Pointing out that the management of microfinance banks (MFBs) must invest in training to ensure that their banks survive, Ezema noted that most fail to do so because they don’t understand the microfinance concepts.

“For any organisation, particularly MFBs, to survive, it must invest in training and retraining of its staff because microfinancing is a new concept in Nigeria which most of the key operators don’t understand.

“Most of the management staff of MFBs were former staff of mega banks, so we thought that we would be doing basically the same things that we did, but we found out that both are not the same.”

Ezema urged MFB operators to make training compulsory for all staff, stating that it is the key in turning around the sector.
“Training of management and staff has no alternative and that is why the CBN is insisting that key officers in all MFBs must be certified.

“At company level, we start our staff with training on the basics of microfinancing. Last year, we budgeted N500,000 for training, though we exceeded it. Personally, I went to Nnamdi Azikiwe University for a one-week course on microcredit and that has resulted in a paradigm shift in our operations because of what I learnt there.”

Also stressing the importance of training to the development of the MFB sector, the training committee chairman, Lagos State chapter of the National Association of Microfinance Banks, Mr.
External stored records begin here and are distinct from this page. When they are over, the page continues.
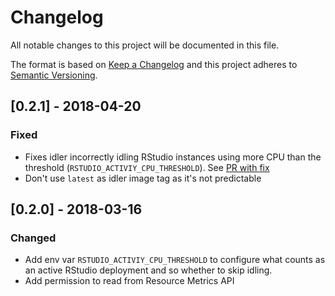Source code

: # Changelog
All notable changes to this project will be documented in this file.

The format is based on [Keep a Changelog](http://keepachangelog.com/en/1.0.0/)
and this project adheres to [Semantic Versioning](http://semver.org/spec/v2.0.0.html).


## [0.2.1] - 2018-04-20
### Fixed
- Fixes idler incorrectly idling RStudio instances using more CPU
  than the threshold (`RSTUDIO_ACTIVIY_CPU_THRESHOLD`).
  See [PR with fix](https://github.com/ministryofjustice/analytics-platform-idler/pull/8)
- Don't use `latest` as idler image tag as it's not predictable



## [0.2.0] - 2018-03-16
### Changed
- Add env var `RSTUDIO_ACTIVIY_CPU_THRESHOLD` to configure what counts as an
  active RStudio deployment and so whether to skip idling.
- Add permission to read from Resource Metrics API
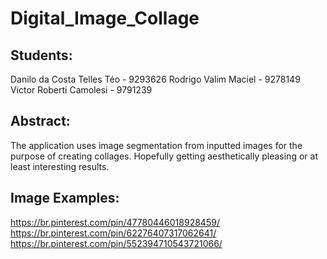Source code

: # Digital_Image_Collage
## Students:
Danilo da Costa Telles Téo - 9293626
Rodrigo Valim Maciel - 9278149
Victor Roberti Camolesi - 9791239

## Abstract:
The application uses image segmentation from inputted images for the purpose of creating collages. Hopefully getting aesthetically pleasing or at least interesting results.
## Image Examples:
https://br.pinterest.com/pin/47780446018928459/
https://br.pinterest.com/pin/62276407317062641/
https://br.pinterest.com/pin/552394710543721066/
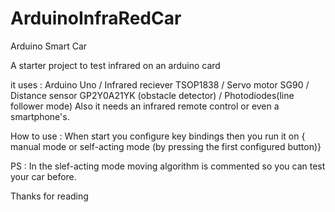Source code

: # ArduinoInfraRedCar
Arduino Smart Car

A starter project to test infrared on an arduino card 

it uses : Arduino Uno / Infrared reciever TSOP1838 / Servo motor SG90 / Distance sensor GP2Y0A21YK (obstacle detector) / Photodiodes(line follower mode) Also it needs an infrared remote control or even a smartphone's.

How to use : 
When start you configure key bindings then you run it on { manual mode or self-acting mode (by pressing the first configured button)}

PS : In the slef-acting mode moving algorithm is commented so you can test your car before.

Thanks for reading

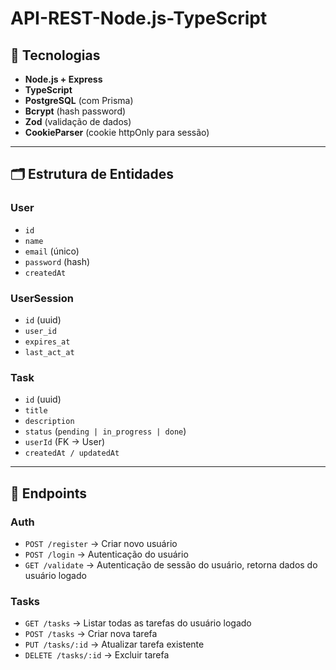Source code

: # API-REST-Node.js-TypeScript

## 🚀 Tecnologias
- **Node.js + Express**
- **TypeScript**
- **PostgreSQL** (com Prisma)
- **Bcrypt** (hash password)
- **Zod** (validação de dados)
- **CookieParser** (cookie httpOnly para sessão)
---

## 🗂️ Estrutura de Entidades

### User
- `id`   
- `name`  
- `email` (único)  
- `password` (hash)  
- `createdAt`

### UserSession
- `id` (uuid)
- `user_id`
- `expires_at`
- `last_act_at`

### Task
- `id` (uuid)  
- `title`  
- `description`  
- `status` (`pending | in_progress | done`)  
- `userId` (FK → User)  
- `createdAt / updatedAt`  

---

## 📌 Endpoints

### Auth
- `POST /register` → Criar novo usuário  
- `POST /login` → Autenticação do usuário  
- `GET /validate` → Autenticação de sessão do usuário, retorna dados do usuário logado

### Tasks
- `GET /tasks` → Listar todas as tarefas do usuário logado  
- `POST /tasks` → Criar nova tarefa  
- `PUT /tasks/:id` → Atualizar tarefa existente  
- `DELETE /tasks/:id` → Excluir tarefa  
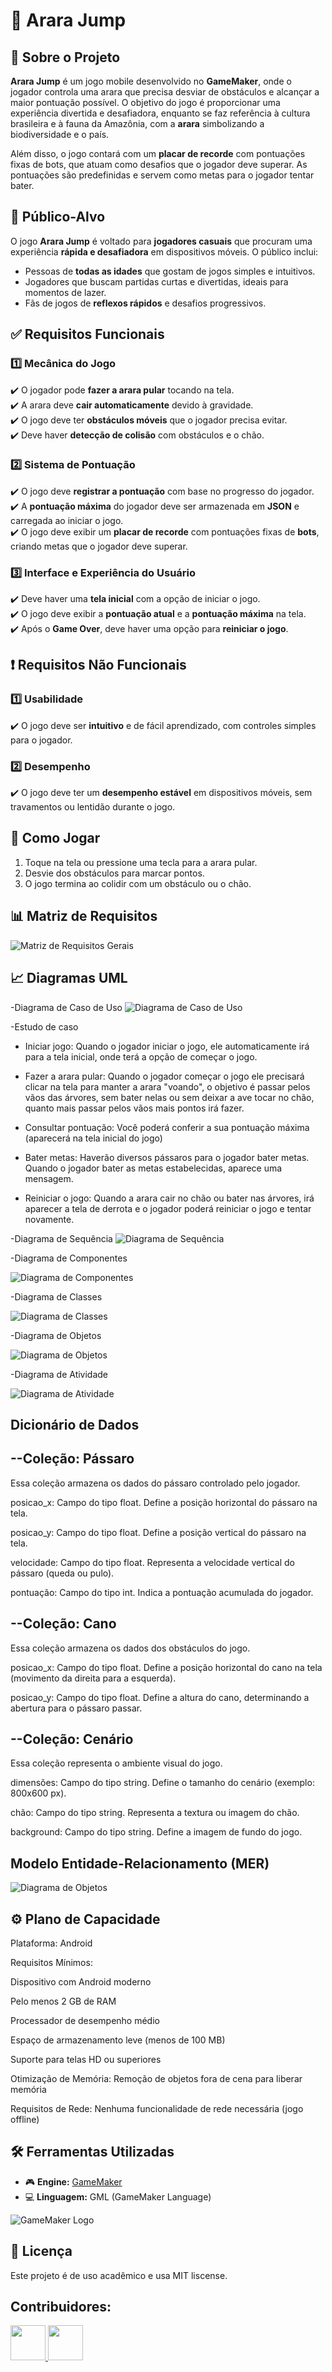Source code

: # 🦜 Arara Jump

## 📌 Sobre o Projeto
**Arara Jump** é um jogo mobile desenvolvido no **GameMaker**, onde o jogador controla uma arara que precisa desviar de obstáculos e alcançar a maior pontuação possível. O objetivo do jogo é proporcionar uma experiência divertida e desafiadora, enquanto se faz referência à cultura brasileira e à fauna da Amazônia, com a **arara** simbolizando a biodiversidade e o país.

Além disso, o jogo contará com um **placar de recorde** com pontuações fixas de bots, que atuam como desafios que o jogador deve superar. As pontuações são predefinidas e servem como metas para o jogador tentar bater.

## 🎯 Público-Alvo  
O jogo **Arara Jump** é voltado para **jogadores casuais** que procuram uma experiência **rápida e desafiadora** em dispositivos móveis. O público inclui:  
- Pessoas de **todas as idades** que gostam de jogos simples e intuitivos.  
- Jogadores que buscam partidas curtas e divertidas, ideais para momentos de lazer.  
- Fãs de jogos de **reflexos rápidos** e desafios progressivos.  

## ✅ Requisitos Funcionais  

### **1️⃣ Mecânica do Jogo**  
✔️ O jogador pode **fazer a arara pular** tocando na tela.  
✔️ A arara deve **cair automaticamente** devido à gravidade.  
✔️ O jogo deve ter **obstáculos móveis** que o jogador precisa evitar.  
✔️ Deve haver **detecção de colisão** com obstáculos e o chão.    

### **2️⃣ Sistema de Pontuação**  
✔️ O jogo deve **registrar a pontuação** com base no progresso do jogador.  
✔️ A **pontuação máxima** do jogador deve ser armazenada em **JSON** e carregada ao iniciar o jogo.  
✔️ O jogo deve exibir um **placar de recorde** com pontuações fixas de **bots**, criando metas que o jogador deve superar.  

### **3️⃣ Interface e Experiência do Usuário**  
✔️ Deve haver uma **tela inicial** com a opção de iniciar o jogo.  
✔️ O jogo deve exibir a **pontuação atual** e a **pontuação máxima** na tela.  
✔️ Após o **Game Over**, deve haver uma opção para **reiniciar o jogo**.  

## ❗ Requisitos Não Funcionais  

### **1️⃣ Usabilidade**  
✔️ O jogo deve ser **intuitivo** e de fácil aprendizado, com controles simples para o jogador.  

### **2️⃣ Desempenho**  
✔️ O jogo deve ter um **desempenho estável** em dispositivos móveis, sem travamentos ou lentidão durante o jogo.  
 
## 🚀 Como Jogar
1. Toque na tela ou pressione uma tecla para a arara pular.
2. Desvie dos obstáculos para marcar pontos.
3. O jogo termina ao colidir com um obstáculo ou o chão.

## 📊 Matriz de Requisitos

![Matriz de Requisitos Gerais](https://i.imgur.com/8b9ccyj.png)


## 📈 Diagramas UML
-Diagrama de Caso de Uso
![Diagrama de Caso de Uso](https://i.imgur.com/RGWMaRi.png)

-Estudo de caso

- Iniciar jogo: Quando o jogador iniciar o jogo, ele automaticamente irá para a tela inicial, onde terá a opção de começar o jogo.

- Fazer a arara pular: Quando o jogador começar o jogo ele precisará clicar na tela para manter a arara "voando", o objetivo é passar pelos vãos das árvores, sem bater nelas ou sem deixar a ave tocar no chão, quanto mais passar pelos vãos mais pontos irá fazer.

- Consultar pontuação: Você poderá conferir a sua pontuação máxima (aparecerá na tela inicial do jogo)

- Bater metas: Haverão diversos pássaros para o jogador bater metas. Quando o jogador bater as metas estabelecidas, aparece uma mensagem.

- Reiniciar o jogo: Quando a arara cair no chão ou bater nas árvores, irá aparecer a tela de derrota e o jogador poderá reiniciar o jogo e tentar novamente. 

-Diagrama de Sequência
![Diagrama de Sequência](https://i.imgur.com/Cxnn3we.png)

-Diagrama de Componentes


![Diagrama de Componentes](https://i.imgur.com/Ihb1Dl5.png)

-Diagrama de Classes

![Diagrama de Classes](https://i.imgur.com/c5brPe4.png)

-Diagrama de Objetos

![Diagrama de Objetos](https://i.imgur.com/pqtVg9K.png)

-Diagrama de Atividade

![Diagrama de Atividade](https://i.imgur.com/9dp4DIu.png)

## Dicionário de Dados
--Coleção: Pássaro
---------------------------------------------------------------------------------------------------------------------
Essa coleção armazena os dados do pássaro controlado pelo jogador.

posicao_x: Campo do tipo float. Define a posição horizontal do pássaro na tela.

posicao_y: Campo do tipo float. Define a posição vertical do pássaro na tela.

velocidade: Campo do tipo float. Representa a velocidade vertical do pássaro (queda ou pulo).

pontuação: Campo do tipo int. Indica a pontuação acumulada do jogador.



--Coleção: Cano
---------------------------------------------------------------------------------------------------------------------
Essa coleção armazena os dados dos obstáculos do jogo.

posicao_x: Campo do tipo float. Define a posição horizontal do cano na tela (movimento da direita para a esquerda).

posicao_y: Campo do tipo float. Define a altura do cano, determinando a abertura para o pássaro passar.

--Coleção: Cenário
---------------------------------------------------------------------------------------------------------------------
Essa coleção representa o ambiente visual do jogo.

dimensões: Campo do tipo string. Define o tamanho do cenário (exemplo: 800x600 px).

chão: Campo do tipo string. Representa a textura ou imagem do chão.

background: Campo do tipo string. Define a imagem de fundo do jogo.



## Modelo Entidade-Relacionamento (MER)
![Diagrama de Objetos](https://i.imgur.com/3Frj8oN.png)

## ⚙️ Plano de Capacidade
Plataforma: Android

Requisitos Mínimos:

Dispositivo com Android moderno

Pelo menos 2 GB de RAM

Processador de desempenho médio

Espaço de armazenamento leve (menos de 100 MB)

Suporte para telas HD ou superiores

Otimização de Memória:
Remoção de objetos fora de cena para liberar memória

Requisitos de Rede: Nenhuma funcionalidade de rede necessária (jogo offline)


## 🛠️ Ferramentas Utilizadas
- 🎮 **Engine:** [GameMaker](https://gamemaker.io/)  
- 💻 **Linguagem:** GML (GameMaker Language)  

![GameMaker Logo](https://raw.githubusercontent.com/github/explore/main/topics/gamemaker/gamemaker.png)


## 📜 Licença
Este projeto é de uso acadêmico e usa MIT liscense.

## Contribuidores:

<a href="https://github.com/IDKUsernameSr/siteabd" title="siteabd">
  <img src="https://avatars.githubusercontent.com/u/168942498?v=4" width="56;">
  <img src="https://avatars.githubusercontent.com/u/163460764?v=4" width="56;">
</a>

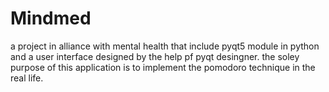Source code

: # Mindmed
 a project in alliance with mental health that include pyqt5 module in python and a user interface designed by the help pf pyqt desingner. the soley purpose of this application is to implement the pomodoro technique in the real life.
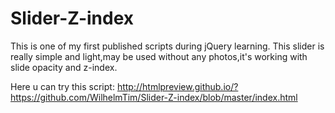 # Slider-Z-index
This is one of my first published scripts during jQuery learning.
This slider is really simple and light,may be used without any photos,it's working with slide opacity and z-index.

Here u can try this script: http://htmlpreview.github.io/?https://github.com/WilhelmTim/Slider-Z-index/blob/master/index.html
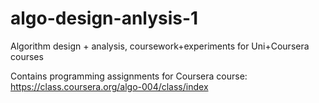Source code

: algo-design-anlysis-1
=====================

Algorithm design + analysis, coursework+experiments for Uni+Coursera courses

Contains programming assignments for Coursera course: https://class.coursera.org/algo-004/class/index
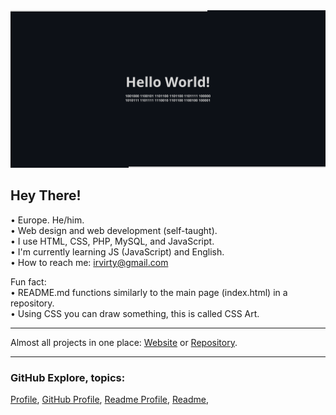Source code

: 
<!--https://github.blog/developer-skills/github/how-to-make-your-images-in-markdown-on-github-adjust-for-dark-mode-and-light-mode/#-->
<picture>
  <source media="(prefers-color-scheme: dark)" srcset="github-profile-banner-dark.png">
  <source media="(prefers-color-scheme: light)" srcset="github-profile-banner-light.png">
  <img alt="Shows an illustrated sun in light mode and a moon with stars in dark mode." src="github-profile-banner-dark.png">
</picture>

## Hey There!
• Europe. He/him.  
• Web design and web development (self-taught).  
• I use HTML, CSS, PHP, MySQL, and JavaScript.  
• I'm currently learning JS (JavaScript) and English.  
• How to reach me: [irvirty@gmail.com](mailto:irvirty@gmail.com)  
  
Fun fact:  
• README.md functions similarly to the main page (index.html) in a repository.  
• Using CSS you can draw something, this is called CSS Art.  

---
  
Almost all projects in one place: [Website](https://irvirty.pages.dev/) or [Repository](https://github.com/irvirty/irvirty.pages.dev).  
  
<!--
---
  
> [!NOTE]
> This page was built using [GitHub](https://github.com/)  
  
---
-->
  
---
  
### GitHub Explore, topics:  

[Profile](https://github.com/topics/profile),
[GitHub Profile](https://github.com/topics/github-profile),
[Readme Profile](https://github.com/topics/readme-profile),
[Readme](https://github.com/topics/readme),

<!--
**username/username** is a ✨ _special_ ✨ repository because its `README.md` (this file) appears on your GitHub profile.

Here are some ideas to get you started:

- 🔭 I’m currently working on ...
- 🌱 I’m currently learning ...
- 👯 I’m looking to collaborate on ...
- 🤔 I’m looking for help with ...
- 💬 Ask me about ...
- 📫 How to reach me: ...
- 😄 Pronouns: ...
- ⚡ Fun fact: ...
-->
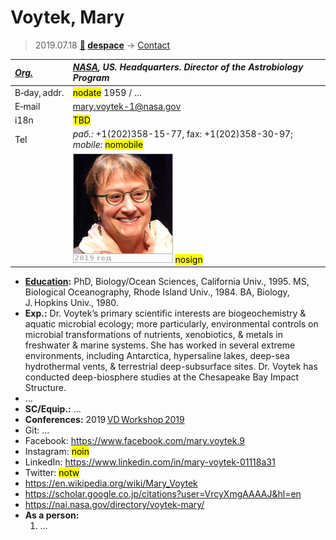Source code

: # Voytek, Mary
> 2019.07.18 **[🚀](../index/index.md) [despace](index.md)** → [Contact](contact.md)

|*[Org.](contact.md)*|*[NASA](zz_nasa.md), US. Headquarters. Director of the Astrobiology Program*|
|:--|:--|
|B‑day, addr.| <mark>nodate</mark> 1959 / … |
|E‑mail| <mary.voytek-1@nasa.gov> |
|i18n| <mark>TBD</mark> |
|Tel|*раб.:* +1(202)358-15-77, fax: +1(202)358-30-97; *mobile:* <mark>nomobile</mark> |
|| [![](f/contact/v/voytek_001_photo_thumb.jpg)](f/contact/v/voytek_001_photo.jpg) <mark>nosign</mark> |

   - **[Education](edu.md):** PhD, Biology/Ocean Sciences, California Univ., 1995. MS, Biological Oceanography, Rhode Island Univ., 1984. BA, Biology, J. Hopkins Univ., 1980.
   - **Exp.:** Dr. Voytek’s primary scientific interests are biogeochemistry & aquatic microbial ecology; more particularly, environmental controls on microbial transformations of nutrients, xenobiotics, & metals in freshwater & marine systems. She has worked in several extreme environments, including Antarctica, hypersaline lakes, deep-sea hydrothermal vents, & terrestrial deep-subsurface sites. Dr. Voytek has conducted deep-biosphere studies at the Chesapeake Bay Impact Structure.
   - …
   - **SC/Equip.:** …
   - **Conferences:** 2019 [VD Workshop 2019](vdws2019.md)
   - Git: …
   - Facebook: <https://www.facebook.com/mary.voytek.9>
   - Instagram: <mark>noin</mark>
   - LinkedIn: <https://www.linkedin.com/in/mary-voytek-01118a31>
   - Twitter: <mark>notw</mark>
   - <https://en.wikipedia.org/wiki/Mary_Voytek>
   - <https://scholar.google.co.jp/citations?user=VrcyXmgAAAAJ&hl=en>
   - <https://nai.nasa.gov/directory/voytek-mary/>
   - **As a person:**
      1. …
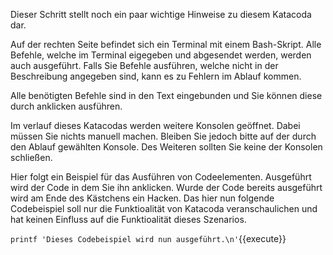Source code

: Dieser Schritt stellt noch ein paar wichtige Hinweise zu diesem Katacoda dar.

Auf der rechten Seite befindet sich ein Terminal mit einem Bash-Skript.
Alle Befehle, welche im Terminal eigegeben und abgesendet werden, werden auch ausgeführt. Falls Sie Befehle ausführen, welche nicht in der Beschreibung angegeben sind, kann es zu Fehlern im Ablauf kommen.

Alle benötigten Befehle sind in den Text eingebunden und Sie können diese durch anklicken ausführen.

Im verlauf dieses Katacodas werden weitere Konsolen geöffnet. Dabei müssen Sie nichts manuell machen. Bleiben Sie jedoch bitte auf der durch den Ablauf gewählten Konsole. Des Weiteren sollten Sie keine der Konsolen schließen.

Hier folgt ein Beispiel für das Ausführen von Codeelementen. Ausgeführt wird der Code in dem Sie ihn anklicken. Wurde der Code bereits ausgeführt wird am Ende des Kästchens ein Hacken. Das hier nun folgende Codebeispiel soll nur die Funktioalität von Katacoda veranschaulichen und hat keinen Einfluss auf die Funktioalität dieses Szenarios.

`printf 'Dieses Codebeispiel wird nun ausgeführt.\n'`{{execute}}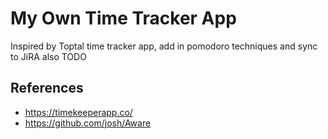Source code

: # My Own Time Tracker App

Inspired by Toptal time tracker app, add in pomodoro techniques and sync to JiRA
also TODO

## References
- https://timekeeperapp.co/
- https://github.com/josh/Aware
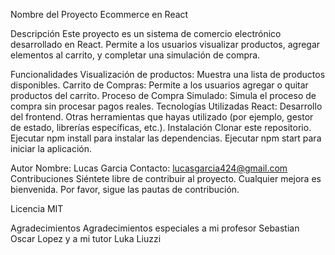 Nombre del Proyecto
Ecommerce en React

Descripción
Este proyecto es un sistema de comercio electrónico desarrollado en React. Permite a los usuarios visualizar productos, agregar elementos al carrito, y completar una simulación de compra.

Funcionalidades
Visualización de productos: Muestra una lista de productos disponibles.
Carrito de Compras: Permite a los usuarios agregar o quitar productos del carrito.
Proceso de Compra Simulado: Simula el proceso de compra sin procesar pagos reales.
Tecnologías Utilizadas
React: Desarrollo del frontend.
Otras herramientas que hayas utilizado (por ejemplo, gestor de estado, librerías específicas, etc.).
Instalación
Clonar este repositorio.
Ejecutar npm install para instalar las dependencias.
Ejecutar npm start para iniciar la aplicación.


Autor
Nombre: Lucas Garcia
Contacto: lucasgarcia424@gmail.com
Contribuciones
Siéntete libre de contribuir al proyecto. Cualquier mejora es bienvenida. Por favor, sigue las pautas de contribución.

Licencia
MIT

Agradecimientos
Agradecimientos especiales a mi profesor Sebastian Oscar Lopez y a mi tutor Luka Liuzzi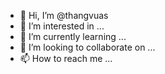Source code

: - 👋 Hi, I’m @thangvuas
- 👀 I’m interested in ...
- 🌱 I’m currently learning ...
- 💞️ I’m looking to collaborate on ...
- 📫 How to reach me ...

<!---
thangvuas/thangvuas is a ✨ special ✨ repository because its `README.md` (this file) appears on your GitHub profile.
You can click the Preview link to take a look at your changes.
--->

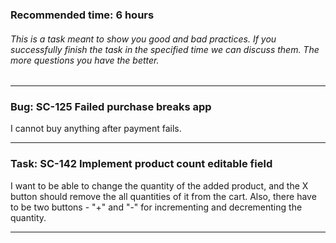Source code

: ### Recommended time: 6 hours

###### This is a task meant to show you good and bad practices. If you successfully finish the task in the specified time we can discuss them. The more questions you have the better.

---

### Bug: SC-125 Failed purchase breaks app
I cannot buy anything after payment fails.

---

### Task: SC-142 Implement product count editable field
I want to be able to change the quantity of the added product, and the X button should remove the all quantities of it from the cart. Also, there have to be two buttons - "+" and "-" for incrementing and decrementing the quantity.

---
Rufus Oluyole, recently pointed inadequate manpower as bane to the progress of the MFB.

Oluyole said the problems of inadequate manpower and low quality of staff in the MFB sector have made it difficult for the staff to keep their records straight.

“Inadequate manpower in terms of quality staff affects staff’s performance, making it difficult for them to keep proper records. Some of them don’t know how to monitor loans, so we have situations where they give loans without proper appraisals.”

Oluyole pointed out that in light of this, the association is organizing a capacity building workshop for directors, chairmen, managing directors and staffers of MFBs to train them on proper corporate governance, credit and marketing, bank operations, among other issues bordering on microfinancing.Oluyole emphasized that the training will be on capacity building so as to teach them manage their portfolios.

“The training is not as a result of the liquidity crisis. There are so many factors that are responsible for the training, including the internal and external risk management. If people are able to comply with the regulations and they know how to monitor their bank positioning, it will go a long way in helping us. This training is hinged on capacity building so that people will know how to prepare proper returns, manage their portfolios, among others.”